BEGOTTENED self-titled CD (Nostalgia Blackrain) 15.99Prepare for a descent into devastating death-dub delirium! Pardon the alliteration, but just seeing that this debut CD from the Japanese band Begottened featured the duo of Chew (vocalist for legendary sludge metallers Corrupted) and Kohei Nakagawa (the guy behind the long running extreme noise outfit Guilty Connector) was enough to make me giddy. Yeah, I had to pick up this self-titled debut pronto, and this depth-charge ended up being even better than I expected. Chew brings mucho darkness to this project, with heavy whiffs of the kind of glacial despair that he trafficked in via Corrupted, but the overall sound is certainly something much, much different. True, the six songs on this eponymous full-length are formed out of an immensely bleak brand of slow-motion, industrial-tinged heaviness, focused around spare, echoing drums that creep and shuffle through a vast, dark expanse, that almost dubby percussion moving beneath encroaching waves of crushing detuned drone and streaked with bits of trippy electronic noise.
That's where the duo diverges into a different direction of abyssic crush. Nakagawa's unique electronic noise is heavily layered and immersed into Chew's tectonic percussion and thick black drift. And the industrial dub / industrial breakbeat influence is really prominent throughout some of the song structures. It's great. The opener "Brainwashing" almost resembles an especially doom-laden Scorn track, or perhaps something from Necro Deathmort, all slow-motion snare hits and echoing kick drum, draped in thick curtains of filthy murk and cavernous reverb, the sound of a doom metal drummer playing solo in some isolated cave chamber. As the album moves through each subsequent track, however (the whole album seems to be essentially a single piece of music, as it all flows directly together), the sound grows more frenzied and noisy, those drums becoming lost in gales of shrieking electronics and crushing low-end distortion, and halfway in to all of this, all you can make out are the violently crashing cymbals swept up in a hurricane of noise.

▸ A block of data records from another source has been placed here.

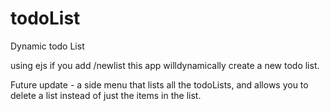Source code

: # todoList
Dynamic todo List

using ejs if you add /newlist this app willdynamically create a new todo list.

Future update - a side menu that lists all the todoLists, and allows you to delete a list instead of just the items in the list.
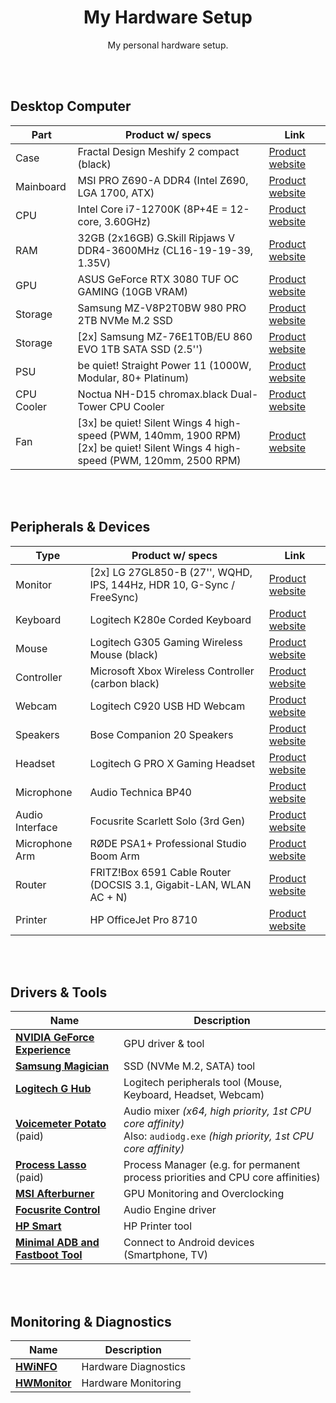 <div align="center">

# My Hardware Setup

My personal hardware setup.

</div>

<br><br>

## Desktop Computer

| Part       | Product w/ specs                                                                                                                   | Link                                                                                                                                                     |
| ---------- | ---------------------------------------------------------------------------------------------------------------------------------- | -------------------------------------------------------------------------------------------------------------------------------------------------------- |
| Case       | Fractal Design Meshify 2 compact (black)                                                                                           | [Product website](https://www.fractal-design.com/products/cases/meshify/meshify-2-compact/)                                                              |
| Mainboard  | MSI PRO Z690-A DDR4 (Intel Z690, LGA 1700, ATX)                                                                                    | [Product website](https://de.msi.com/Motherboard/PRO-Z690-A-DDR4)                                                                                        |
| CPU        | Intel Core i7-12700K (8P+4E = 12-core, 3.60GHz)                                                                                    | [Product website](https://www.intel.de/content/www/de/de/products/sku/134594/intel-core-i712700k-processor-25m-cache-up-to-5-00-ghz/specifications.html) |
| RAM        | 32GB (2x16GB) G.Skill Ripjaws V DDR4-3600MHz (CL16-19-19-39, 1.35V)                                                                | [Product website](https://www.gskill.com/product/165/184/1562831784/F4-3600C16D-32GVKC)                                                                  |
| GPU        | ASUS GeForce RTX 3080 TUF OC GAMING (10GB VRAM)                                                                                    | [Product website](https://www.asus.com/de/Motherboards-Components/Graphics-Cards/TUF-Gaming/TUF-RTX3080-O10G-GAMING)                                     |
| Storage    | Samsung MZ-V8P2T0BW 980 PRO 2TB NVMe M.2 SSD                                                                                       | [Product website](https://www.samsung.com/de/memory-storage/nvme-ssd/980-pro-2tb-nvme-pcie-gen-4-mz-v8p2t0bw/)                                           |
| Storage    | [2x] Samsung MZ-76E1T0B/EU 860 EVO 1TB SATA SSD (2.5'')                                                                            | [Product website](https://www.samsung.com/de/memory-storage/860-evo-sata-3-2-5-inch-ssd/MZ-76E1T0BEU)                                                    |
| PSU        | be quiet! Straight Power 11 (1000W, Modular, 80+ Platinum)                                                                         | [Product website](https://www.bequiet.com/de/powersupply/1766)                                                                                           |
| CPU Cooler | Noctua NH-D15 chromax.black Dual-Tower CPU Cooler                                                                                  | [Product website](https://noctua.at/en/nh-d15-chromax-black)                                                                                             |
| Fan        | [3x] be quiet! Silent Wings 4 high-speed (PWM, 140mm, 1900 RPM)<br>[2x] be quiet! Silent Wings 4 high-speed (PWM, 120mm, 2500 RPM) | [Product website](https://www.bequiet.com/de/casefans/silent-wings-4/3696)                                                                               |

<br><br>

## Peripherals & Devices

| Type            | Product w/ specs                                                      | Link                                                                                                                              |
| --------------- | --------------------------------------------------------------------- | --------------------------------------------------------------------------------------------------------------------------------- |
| Monitor         | [2x] LG 27GL850-B (27'', WQHD, IPS, 144Hz, HDR 10, G-Sync / FreeSync) | [Product website](https://www.lg.com/de/monitore/lg-27GL850-B)                                                                    |
| Keyboard        | Logitech K280e Corded Keyboard                                        | [Product website](https://www.logitech.com/de-de/product/corded-keyboard-k280e-business)                                          |
| Mouse           | Logitech G305 Gaming Wireless Mouse (black)                           | [Product website](https://www.logitechg.com/de-de/products/gaming-mice/g305-lightspeed-wireless-gaming-mouse.910-005282.html)     |
| Controller      | Microsoft Xbox Wireless Controller (carbon black)                     | [Product website](https://www.xbox.com/de-DE/accessories/controllers/xbox-wireless-controller)                                    |
| Webcam          | Logitech C920 USB HD Webcam                                           | [Product website](https://www.logitech.com/de-de/product/hd-pro-webcam-c920)                                                      |
| Speakers        | Bose Companion 20 Speakers                                            | [Product website](https://www.bose.de/de_de/products/speakers/stereo_speakers/companion-20-multimedia-speaker-system.html)        |
| Headset         | Logitech G PRO X Gaming Headset                                       | [Product website](https://www.logitechg.com/de-de/products/gaming-audio/pro-x-gaming-headset-blue-voice-mic-tech.981-000818.html) |
| Microphone      | Audio Technica BP40                                                   | [Product website](https://www.audio-technica.com/de-de/bp40)                                                                      |
| Audio Interface | Focusrite Scarlett Solo (3rd Gen)                                     | [Product website](https://focusrite.com/de/audio-interface/scarlett/scarlett-solo)                                                |
| Microphone Arm  | RØDE PSA1+ Professional Studio Boom Arm                               | [Product website](https://rode.com/de/accessories/stands-bars/psa1-plus)                                                          |
| Router          | FRITZ!Box 6591 Cable Router (DOCSIS 3.1, Gigabit-LAN, WLAN AC + N)    | [Product website](https://avm.de/produkte/fritzbox/fritzbox-6591-cable/)                                                          |
| Printer         | HP OfficeJet Pro 8710                                                 | [Product website](https://support.hp.com/de-de/drivers/selfservice/hp-officejet-pro-8710-all-in-one-printer-series/7902014)       |

<br><br>

## Drivers & Tools

| Name                                                                                                      | Description                                                                                                               |
| --------------------------------------------------------------------------------------------------------- | ------------------------------------------------------------------------------------------------------------------------- |
| **[NVIDIA GeForce Experience](https://www.nvidia.com/de-de/geforce/geforce-experience)**                  | GPU driver & tool                                                                                                         |
| **[Samsung Magician](https://www.samsung.com/semiconductor/minisite/ssd/download/tools)**                 | SSD (NVMe M.2, SATA) tool                                                                                                 |
| **[Logitech G Hub](https://www.logitechg.com/de-de/innovation/g-hub.html)**                               | Logitech peripherals tool (Mouse, Keyboard, Headset, Webcam)                                                              |
| **[Voicemeter Potato](https://vb-audio.com/Voicemeeter/potato.htm)** (paid)                               | Audio mixer _(x64, high priority, 1st CPU core affinity)_<br>Also: `audiodg.exe` _(high priority, 1st CPU core affinity)_ |
| **[Process Lasso](https://bitsum.com/)** (paid)                                                           | Process Manager (e.g. for permanent process priorities and CPU core affinities)                                           |
| **[MSI Afterburner](https://www.msi.com/Landing/afterburner/graphics-cards)**                             | GPU Monitoring and Overclocking                                                                                           |
| **[Focusrite Control](https://downloads.focusrite.com/focusrite/scarlett-3rd-gen/scarlett-solo-3rd-gen)** | Audio Engine driver                                                                                                       |
| **[HP Smart](https://www.hpsmart.com/at/de)**                                                             | HP Printer tool                                                                                                           |
| **[Minimal ADB and Fastboot Tool](https://androidmtk.com/download-minimal-adb-and-fastboot-tool)**        | Connect to Android devices (Smartphone, TV)                                                                               |

<br><br>

## Monitoring & Diagnostics

| Name                                                            | Description          |
| --------------------------------------------------------------- | -------------------- |
| **[HWiNFO](https://www.hwinfo.com/)**                           | Hardware Diagnostics |
| **[HWMonitor](https://www.cpuid.com/softwares/hwmonitor.html)** | Hardware Monitoring  |
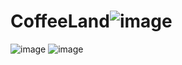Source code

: # CoffeeLand![image](https://user-images.githubusercontent.com/90788782/173310318-877e5e88-29d0-48ab-8b41-364802a13d1a.png)
![image](https://user-images.githubusercontent.com/90788782/173310325-820205a1-b5cf-42bd-bff1-82738697afbd.png)
![image](https://user-images.githubusercontent.com/90788782/173310321-af5ffd25-f21a-4680-9f74-b07ad156d691.png)
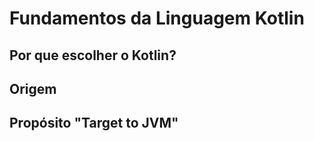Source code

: # Fundamentos da Linguagem Kotlin

## Por que escolher o Kotlin?

## Origem


## Propósito "Target to JVM"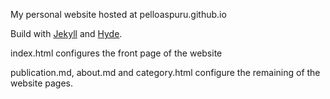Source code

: My personal website hosted at pelloaspuru.github.io

Build with [Jekyll](http://jekyllrb.com) and [Hyde](http://hyde.getpoole.com).

index.html configures the front page of the website

publication.md, about.md and category.html configure the remaining of the website pages.

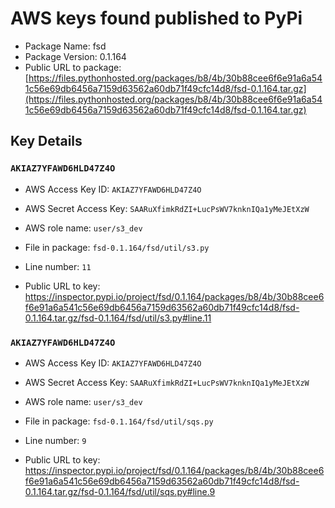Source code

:# AWS keys found published to PyPi

* Package Name: fsd
* Package Version: 0.1.164
* Public URL to package: [https://files.pythonhosted.org/packages/b8/4b/30b88cee6f6e91a6a541c56e69db6456a7159d63562a60db71f49cfc14d8/fsd-0.1.164.tar.gz](https://files.pythonhosted.org/packages/b8/4b/30b88cee6f6e91a6a541c56e69db6456a7159d63562a60db71f49cfc14d8/fsd-0.1.164.tar.gz)

## Key Details

### `AKIAZ7YFAWD6HLD47Z4O`

* AWS Access Key ID: `AKIAZ7YFAWD6HLD47Z4O`
* AWS Secret Access Key: `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` 
* AWS role name: `user/s3_dev`
* File in package: `fsd-0.1.164/fsd/util/s3.py`
* Line number: `11`

* Public URL to key: https://inspector.pypi.io/project/fsd/0.1.164/packages/b8/4b/30b88cee6f6e91a6a541c56e69db6456a7159d63562a60db71f49cfc14d8/fsd-0.1.164.tar.gz/fsd-0.1.164/fsd/util/s3.py#line.11



### `AKIAZ7YFAWD6HLD47Z4O`

* AWS Access Key ID: `AKIAZ7YFAWD6HLD47Z4O`
* AWS Secret Access Key: `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` 
* AWS role name: `user/s3_dev`
* File in package: `fsd-0.1.164/fsd/util/sqs.py`
* Line number: `9`

* Public URL to key: https://inspector.pypi.io/project/fsd/0.1.164/packages/b8/4b/30b88cee6f6e91a6a541c56e69db6456a7159d63562a60db71f49cfc14d8/fsd-0.1.164.tar.gz/fsd-0.1.164/fsd/util/sqs.py#line.9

The second half of the album re-emerges into a much more psychedelic space, though, as swarms of frenzied tape delay effects and garbled glitchy electronics take over, joined by even slower and even more distended, stretched-out drumming, surrounded with shrieking feedback and controlled blasts of distortion, contrasting space and stillness with those bursts of abrasive sound and echoing percussive skitter to lead the rest of the album into a spaced-out, utterly desolate sprawl of ashen doom-dub, desaturated isolationist ambience and ghostly electro-acoustic creepiness, a whirring, clanking, echoing nightmare that at times resembles some doom outfit channeling Lee Perry in the shadows of the world of Eraserhead.
It's ultimately what you'd probably expect from collaboration between these two artists, and delivers on all fronts. Skews at times towards what some of Corrupted's dark ambient work has sounded like, but Nakagawa continuously punctures the deathscape with vicious electronics, searing the pitch-black depths with plumes of black fire.
Highly recommended, particularly to those of you into the like-minded heaviness and dub-damaged dread of Grave In The Sky, Lietterschpich, and even the roiling Teutonic synth-doom of My Heart, An Inverted Flame.